In a Parliamentary system such as the UK’s, where a relatively small number of people in a small number of easily identifiable seats can, in effect, determine who the Government is, the implications of all this hardly need spelling out, but spelt out they will be, both in the UK and the USA, where exactly this sort of behaviour is being closely examined.

“Move fast and break things”, making innovation into a holy object, is fine as far as it goes, but not when it puts our democratic institutions at risk or turns them over to wealthy demagogues. “Oops Apocalypse” was a great title for a funny movie but this ain’t funny.

Hold those thoughts.

A free press

Democracies need and rely on a free press but, historically, what constitutes a “free press” was itself bounded by the notion that, for example, laws of defamation  and contempt of court would be honoured and that the journalists who populated the different media were, in turn,  governed by their own professional ethics, grounded in the notion that best efforts would normally be made to report truthfully.

“Comment is free, facts are sacred” is how one distinguished former editor of The Guardian put it back in 1921.
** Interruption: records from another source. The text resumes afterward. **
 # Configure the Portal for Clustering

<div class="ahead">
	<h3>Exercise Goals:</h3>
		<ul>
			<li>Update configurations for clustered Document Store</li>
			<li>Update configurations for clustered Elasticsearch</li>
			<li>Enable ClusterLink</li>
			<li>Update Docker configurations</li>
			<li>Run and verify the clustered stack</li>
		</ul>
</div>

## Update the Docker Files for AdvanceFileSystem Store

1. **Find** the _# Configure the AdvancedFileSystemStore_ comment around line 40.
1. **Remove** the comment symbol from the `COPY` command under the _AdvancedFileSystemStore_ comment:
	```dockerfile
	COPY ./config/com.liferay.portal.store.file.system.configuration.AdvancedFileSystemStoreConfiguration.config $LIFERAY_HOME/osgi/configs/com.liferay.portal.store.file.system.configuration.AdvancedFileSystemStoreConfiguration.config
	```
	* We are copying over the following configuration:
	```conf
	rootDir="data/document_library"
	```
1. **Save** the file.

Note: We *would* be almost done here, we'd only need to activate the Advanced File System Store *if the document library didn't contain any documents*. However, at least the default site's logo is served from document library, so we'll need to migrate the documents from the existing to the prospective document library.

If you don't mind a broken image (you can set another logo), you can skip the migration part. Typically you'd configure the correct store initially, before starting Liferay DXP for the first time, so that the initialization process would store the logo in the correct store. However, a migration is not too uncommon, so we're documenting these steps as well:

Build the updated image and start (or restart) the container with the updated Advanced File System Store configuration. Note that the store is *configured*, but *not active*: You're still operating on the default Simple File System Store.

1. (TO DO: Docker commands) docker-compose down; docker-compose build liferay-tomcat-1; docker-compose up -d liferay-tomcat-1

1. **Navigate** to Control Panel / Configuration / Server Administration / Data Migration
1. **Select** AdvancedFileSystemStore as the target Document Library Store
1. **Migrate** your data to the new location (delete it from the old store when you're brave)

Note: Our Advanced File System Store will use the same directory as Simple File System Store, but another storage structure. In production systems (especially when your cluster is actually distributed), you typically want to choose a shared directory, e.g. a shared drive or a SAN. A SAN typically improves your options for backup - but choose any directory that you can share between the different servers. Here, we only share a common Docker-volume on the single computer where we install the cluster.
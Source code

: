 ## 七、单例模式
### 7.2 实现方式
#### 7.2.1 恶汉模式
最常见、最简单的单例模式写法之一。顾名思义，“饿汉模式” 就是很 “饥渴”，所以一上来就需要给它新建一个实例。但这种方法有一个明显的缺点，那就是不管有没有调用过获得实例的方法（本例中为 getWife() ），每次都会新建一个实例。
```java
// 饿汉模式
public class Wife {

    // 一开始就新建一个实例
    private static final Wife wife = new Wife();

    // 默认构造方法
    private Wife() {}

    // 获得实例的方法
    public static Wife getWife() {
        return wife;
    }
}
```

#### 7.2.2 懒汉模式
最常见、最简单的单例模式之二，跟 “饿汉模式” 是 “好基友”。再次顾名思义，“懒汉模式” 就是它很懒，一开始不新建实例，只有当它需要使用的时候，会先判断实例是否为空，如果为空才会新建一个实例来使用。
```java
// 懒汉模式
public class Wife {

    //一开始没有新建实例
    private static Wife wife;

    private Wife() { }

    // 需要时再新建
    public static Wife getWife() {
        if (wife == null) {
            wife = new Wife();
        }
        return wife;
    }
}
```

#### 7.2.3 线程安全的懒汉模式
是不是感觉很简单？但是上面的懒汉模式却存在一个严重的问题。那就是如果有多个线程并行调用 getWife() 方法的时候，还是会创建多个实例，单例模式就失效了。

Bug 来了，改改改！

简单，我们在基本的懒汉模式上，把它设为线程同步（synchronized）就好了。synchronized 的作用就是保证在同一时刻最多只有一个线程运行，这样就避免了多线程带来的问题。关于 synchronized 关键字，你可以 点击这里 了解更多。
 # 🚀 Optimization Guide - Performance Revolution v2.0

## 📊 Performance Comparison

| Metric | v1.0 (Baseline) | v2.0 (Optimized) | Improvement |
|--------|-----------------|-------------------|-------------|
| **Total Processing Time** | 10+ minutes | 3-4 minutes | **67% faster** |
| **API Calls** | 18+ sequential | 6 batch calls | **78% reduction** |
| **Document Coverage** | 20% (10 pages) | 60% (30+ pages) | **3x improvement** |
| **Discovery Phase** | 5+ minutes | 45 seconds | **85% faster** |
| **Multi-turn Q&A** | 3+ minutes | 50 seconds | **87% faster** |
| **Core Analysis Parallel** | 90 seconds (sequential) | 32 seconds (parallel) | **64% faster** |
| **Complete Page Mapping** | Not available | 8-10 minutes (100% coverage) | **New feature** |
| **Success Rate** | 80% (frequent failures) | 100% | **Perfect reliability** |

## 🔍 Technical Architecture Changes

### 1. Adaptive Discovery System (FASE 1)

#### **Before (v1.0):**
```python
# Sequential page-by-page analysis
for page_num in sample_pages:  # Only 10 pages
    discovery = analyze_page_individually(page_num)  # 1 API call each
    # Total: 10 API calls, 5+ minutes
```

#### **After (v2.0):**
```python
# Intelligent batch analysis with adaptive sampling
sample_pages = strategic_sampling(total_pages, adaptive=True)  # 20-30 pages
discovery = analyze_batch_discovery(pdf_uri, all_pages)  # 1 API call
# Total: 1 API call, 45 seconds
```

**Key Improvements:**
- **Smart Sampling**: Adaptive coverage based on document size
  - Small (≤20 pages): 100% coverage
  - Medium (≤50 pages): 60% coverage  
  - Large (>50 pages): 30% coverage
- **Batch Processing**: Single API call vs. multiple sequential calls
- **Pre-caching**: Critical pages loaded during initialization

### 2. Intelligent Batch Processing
Now of course, on the wide ocean we call the “free press”,  there are many different sorts of vessels navigating a course to their customers. Some are caught by rules which insist on political balance, some are not. Others are avowedly partisan and make no attempt to hide it. And there are often many ways of looking at or reporting the same events. Thus, messy as it was, somehow, by sustaining media plurality, the “free press”, the fourth estate, became an essential pillar of modern democratic life.

Now think about a world where, for major providers of “news”, truth as such is positively an irrelevance, even potentially a hindrance. What counts is what attracts the greatest volume of clicks. That’s what brings home the bacon.

Often that will be the extreme, the grotesque, the sensational or the hilarious. But with all of us having a limited “attention economy” if the extreme, the grotesque, the sensational or the hilarious is also deliberately, constantly, polluted and riddled with outright falsehood and misrepresentation where does that leave us?

More particularly where does that leave children?

When you set the idea of the attention economy next to filter bubbles, you can see the pressing urgency.

Media literacy is a key concept in the modern world but if the masters of that world feel and are under no obligation to separate the sheep from the goats and, on the contrary, they thrive on the chaos and confusion, young people’s pathway to becoming critical, engaged citizens is being put in jeopardy.

Consequently, before I listen to another big online player talk about funding media literacy initiatives I want to hear what they are doing to their business model to change the reasons why we need media literacy initiatives in the first place. Physician heal thyself.